Assignment =>
Type out the full set of entries again, unchanged.

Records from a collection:
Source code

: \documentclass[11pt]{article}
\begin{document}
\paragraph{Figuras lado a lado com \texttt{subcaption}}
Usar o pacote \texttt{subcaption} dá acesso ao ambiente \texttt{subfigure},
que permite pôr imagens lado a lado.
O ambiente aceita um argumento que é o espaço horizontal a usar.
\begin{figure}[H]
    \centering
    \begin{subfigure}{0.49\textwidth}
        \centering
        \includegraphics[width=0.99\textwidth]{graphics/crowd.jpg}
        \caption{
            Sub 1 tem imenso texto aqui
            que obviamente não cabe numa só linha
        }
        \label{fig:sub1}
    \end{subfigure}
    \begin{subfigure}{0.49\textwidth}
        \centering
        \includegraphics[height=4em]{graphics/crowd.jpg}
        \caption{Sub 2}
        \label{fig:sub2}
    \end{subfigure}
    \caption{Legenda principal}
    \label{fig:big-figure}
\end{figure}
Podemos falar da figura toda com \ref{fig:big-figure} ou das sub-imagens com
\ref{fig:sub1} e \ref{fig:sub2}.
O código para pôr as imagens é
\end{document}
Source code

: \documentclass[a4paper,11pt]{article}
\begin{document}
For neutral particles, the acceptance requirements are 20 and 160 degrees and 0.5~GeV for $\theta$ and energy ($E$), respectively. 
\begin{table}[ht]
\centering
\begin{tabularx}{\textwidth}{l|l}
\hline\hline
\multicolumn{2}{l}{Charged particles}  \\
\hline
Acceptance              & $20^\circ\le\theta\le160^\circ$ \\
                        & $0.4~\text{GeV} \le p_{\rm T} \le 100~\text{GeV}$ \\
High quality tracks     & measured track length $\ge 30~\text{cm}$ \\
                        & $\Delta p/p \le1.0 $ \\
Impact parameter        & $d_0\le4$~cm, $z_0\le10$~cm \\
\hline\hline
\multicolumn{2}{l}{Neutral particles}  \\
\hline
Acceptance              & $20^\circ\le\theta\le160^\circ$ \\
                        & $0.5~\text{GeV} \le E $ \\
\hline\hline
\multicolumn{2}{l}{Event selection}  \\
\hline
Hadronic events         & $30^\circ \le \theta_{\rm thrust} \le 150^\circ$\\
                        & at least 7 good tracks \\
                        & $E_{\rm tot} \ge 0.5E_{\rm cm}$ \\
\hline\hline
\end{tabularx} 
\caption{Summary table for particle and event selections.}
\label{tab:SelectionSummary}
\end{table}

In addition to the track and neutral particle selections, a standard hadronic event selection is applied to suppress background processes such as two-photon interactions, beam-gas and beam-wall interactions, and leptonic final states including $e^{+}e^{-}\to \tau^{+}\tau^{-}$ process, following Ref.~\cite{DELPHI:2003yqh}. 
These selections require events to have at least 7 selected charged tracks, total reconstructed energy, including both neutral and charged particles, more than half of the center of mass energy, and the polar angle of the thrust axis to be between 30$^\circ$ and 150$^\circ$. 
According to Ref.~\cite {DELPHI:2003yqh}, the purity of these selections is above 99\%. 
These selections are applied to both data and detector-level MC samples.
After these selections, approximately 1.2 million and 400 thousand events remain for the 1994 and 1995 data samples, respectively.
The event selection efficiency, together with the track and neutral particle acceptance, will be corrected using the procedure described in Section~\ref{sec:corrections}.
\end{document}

Written solution =>
Source code

: \documentclass[11pt]{article}
\begin{document}
\paragraph{Figuras lado a lado com \texttt{subcaption}}
Usar o pacote \texttt{subcaption} dá acesso ao ambiente \texttt{subfigure},
que permite pôr imagens lado a lado.
O ambiente aceita um argumento que é o espaço horizontal a usar.
\begin{figure}[H]
    \centering
    \begin{subfigure}{0.49\textwidth}
        \centering
        \includegraphics[width=0.99\textwidth]{graphics/crowd.jpg}
        \caption{
            Sub 1 tem imenso texto aqui
            que obviamente não cabe numa só linha
        }
        \label{fig:sub1}
    \end{subfigure}
    \begin{subfigure}{0.49\textwidth}
        \centering
        \includegraphics[height=4em]{graphics/crowd.jpg}
        \caption{Sub 2}
        \label{fig:sub2}
    \end{subfigure}
    \caption{Legenda principal}
    \label{fig:big-figure}
\end{figure}
Podemos falar da figura toda com \ref{fig:big-figure} ou das sub-imagens com
\ref{fig:sub1} e \ref{fig:sub2}.
O código para pôr as imagens é
\end{document}
Source code

: \documentclass[a4paper,11pt]{article}
\begin{document}
For neutral particles, the acceptance requirements are 20 and 160 degrees and 0.5~GeV for $\theta$ and energy ($E$), respectively. 
\begin{table}[ht]
\centering
\begin{tabularx}{\textwidth}{l|l}
\hline\hline
\multicolumn{2}{l}{Charged particles}  \\
\hline
Acceptance              & $20^\circ\le\theta\le160^\circ$ \\
                        & $0.4~\text{GeV} \le p_{\rm T} \le 100~\text{GeV}$ \\
High quality tracks     & measured track length $\ge 30~\text{cm}$ \\
                        & $\Delta p/p \le1.0 $ \\
Impact parameter        & $d_0\le4$~cm, $z_0\le10$~cm \\
\hline\hline
\multicolumn{2}{l}{Neutral particles}  \\
\hline
Acceptance              & $20^\circ\le\theta\le160^\circ$ \\
                        & $0.5~\text{GeV} \le E $ \\
\hline\hline
\multicolumn{2}{l}{Event selection}  \\
\hline
Hadronic events         & $30^\circ \le \theta_{\rm thrust} \le 150^\circ$\\
                        & at least 7 good tracks \\
                        & $E_{\rm tot} \ge 0.5E_{\rm cm}$ \\
\hline\hline
\end{tabularx} 
\caption{Summary table for particle and event selections.}
\label{tab:SelectionSummary}
\end{table}

In addition to the track and neutral particle selections, a standard hadronic event selection is applied to suppress background processes such as two-photon interactions, beam-gas and beam-wall interactions, and leptonic final states including $e^{+}e^{-}\to \tau^{+}\tau^{-}$ process, following Ref.~\cite{DELPHI:2003yqh}. 
These selections require events to have at least 7 selected charged tracks, total reconstructed energy, including both neutral and charged particles, more than half of the center of mass energy, and the polar angle of the thrust axis to be between 30$^\circ$ and 150$^\circ$. 
According to Ref.~\cite {DELPHI:2003yqh}, the purity of these selections is above 99\%. 
These selections are applied to both data and detector-level MC samples.
After these selections, approximately 1.2 million and 400 thousand events remain for the 1994 and 1995 data samples, respectively.
The event selection efficiency, together with the track and neutral particle acceptance, will be corrected using the procedure described in Section~\ref{sec:corrections}.
\end{document}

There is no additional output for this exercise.